Das letzte Buch des Neuen Testaments heißt »Offenbarung« oder »Apokalypse« (griechisch: apokálypsis, Enthüllung). Der Titel stammt vom Verfasser selbst (1,1).
Apokalypsen gab es schon in alttestamentlicher Zeit. Das bekannteste Beispiel ist das Buch Daniel (Kap. 7 - 12), das zur Zeit der Religionsverfolgung durch den Syrerkönig Antiochus IV. Epiphanes (167-164 v. Chr.) geschrieben wurde, um die Israeliten zum treuen Festhalten am Bundesgott und seinem Gesetz aufzurufen. Eine ähnliche Situation führte zur Abfassung der neutestamentlichen Apokalypse, die gegen Ende der Regierungszeit des römischen Kaisers Domitian (81-96 n. Chr.) geschrieben wurde.
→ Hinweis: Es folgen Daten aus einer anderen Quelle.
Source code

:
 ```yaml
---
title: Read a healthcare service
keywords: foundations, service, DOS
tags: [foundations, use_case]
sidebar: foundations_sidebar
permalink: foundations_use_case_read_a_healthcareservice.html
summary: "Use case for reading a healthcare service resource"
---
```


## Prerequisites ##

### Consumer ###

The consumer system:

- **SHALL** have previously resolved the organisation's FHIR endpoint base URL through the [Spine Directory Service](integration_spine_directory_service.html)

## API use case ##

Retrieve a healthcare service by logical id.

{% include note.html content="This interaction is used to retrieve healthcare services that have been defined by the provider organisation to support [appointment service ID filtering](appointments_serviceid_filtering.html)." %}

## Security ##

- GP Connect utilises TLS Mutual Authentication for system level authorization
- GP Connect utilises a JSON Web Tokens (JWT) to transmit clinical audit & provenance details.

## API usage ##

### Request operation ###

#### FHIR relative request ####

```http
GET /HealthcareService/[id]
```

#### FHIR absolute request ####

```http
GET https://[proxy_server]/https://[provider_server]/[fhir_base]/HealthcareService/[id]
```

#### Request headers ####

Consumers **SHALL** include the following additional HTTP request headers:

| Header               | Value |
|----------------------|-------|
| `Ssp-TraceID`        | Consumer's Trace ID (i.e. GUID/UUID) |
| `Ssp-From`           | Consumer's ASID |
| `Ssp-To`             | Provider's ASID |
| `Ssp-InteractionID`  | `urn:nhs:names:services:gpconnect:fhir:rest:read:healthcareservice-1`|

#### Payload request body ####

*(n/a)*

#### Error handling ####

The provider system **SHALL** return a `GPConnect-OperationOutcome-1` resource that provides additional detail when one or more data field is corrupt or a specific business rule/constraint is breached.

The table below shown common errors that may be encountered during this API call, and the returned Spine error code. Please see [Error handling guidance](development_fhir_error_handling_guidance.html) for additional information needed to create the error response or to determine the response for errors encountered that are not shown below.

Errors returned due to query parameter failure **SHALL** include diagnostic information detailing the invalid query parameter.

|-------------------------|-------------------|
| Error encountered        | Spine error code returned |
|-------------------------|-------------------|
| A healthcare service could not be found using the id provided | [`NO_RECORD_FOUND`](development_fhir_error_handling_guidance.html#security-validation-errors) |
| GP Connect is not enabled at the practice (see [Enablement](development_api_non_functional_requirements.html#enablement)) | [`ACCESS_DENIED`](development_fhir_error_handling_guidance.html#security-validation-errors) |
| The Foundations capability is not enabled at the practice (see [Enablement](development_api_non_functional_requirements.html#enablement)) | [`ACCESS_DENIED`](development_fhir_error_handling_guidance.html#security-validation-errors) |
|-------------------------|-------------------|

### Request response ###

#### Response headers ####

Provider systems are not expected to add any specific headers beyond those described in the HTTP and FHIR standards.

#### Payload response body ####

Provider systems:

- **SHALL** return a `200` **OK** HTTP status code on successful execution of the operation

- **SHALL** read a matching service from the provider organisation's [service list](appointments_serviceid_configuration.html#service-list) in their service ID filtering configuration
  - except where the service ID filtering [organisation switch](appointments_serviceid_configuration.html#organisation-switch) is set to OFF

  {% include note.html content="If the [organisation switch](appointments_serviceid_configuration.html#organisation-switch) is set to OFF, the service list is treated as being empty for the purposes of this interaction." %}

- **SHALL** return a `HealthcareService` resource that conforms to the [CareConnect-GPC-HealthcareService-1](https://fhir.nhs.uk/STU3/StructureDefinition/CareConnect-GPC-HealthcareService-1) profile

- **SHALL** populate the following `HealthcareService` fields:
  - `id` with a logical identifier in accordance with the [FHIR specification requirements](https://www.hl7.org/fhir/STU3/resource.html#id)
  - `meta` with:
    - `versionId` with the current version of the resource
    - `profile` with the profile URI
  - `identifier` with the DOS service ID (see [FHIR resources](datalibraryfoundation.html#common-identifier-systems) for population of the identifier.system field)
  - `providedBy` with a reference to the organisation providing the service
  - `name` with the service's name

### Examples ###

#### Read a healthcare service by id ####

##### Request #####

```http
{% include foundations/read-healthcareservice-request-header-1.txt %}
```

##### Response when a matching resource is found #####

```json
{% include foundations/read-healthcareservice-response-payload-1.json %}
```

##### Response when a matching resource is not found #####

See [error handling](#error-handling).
Der Verfasser rechnet damit, dass der Zwang zur göttlichen Verehrung des Kaisers in nächster Zukunft zu einer schweren Verfolgung der Kirche führen wird. Domitian verlangte, als »Herr und Gott« angeredet zu werden. In der römischen Provinz Asien wurde der Kaiserkult schon seit langem mit besonderem Eifer betrieben. Sieben Gemeinden dieser Provinz, die zugleich die ganze Kirche repräsentieren, sind denn auch die unmittelbaren Adressaten des Buches (1,4.11).
Der uns nicht näher bekannte Verfasser nennt sich schlicht »Knecht Johannes«; er muss aber eine Persönlichkeit von hoher Autorität gewesen sein. Seine gründliche Kenntnis des Alten Testaments und der außerbiblischen jüdischen Offenbarungsschriften (Apokalypsen) weisen auf judenchristliche Herkunft hin. Er ist der Erste, der eine selbstständige christliche Apokalypse verfasst hat. Den Auftrag dazu hat er nach seinen eigenen Worten in einer Vision (Schau) vom himmlischen Christus erhalten (1,10-20).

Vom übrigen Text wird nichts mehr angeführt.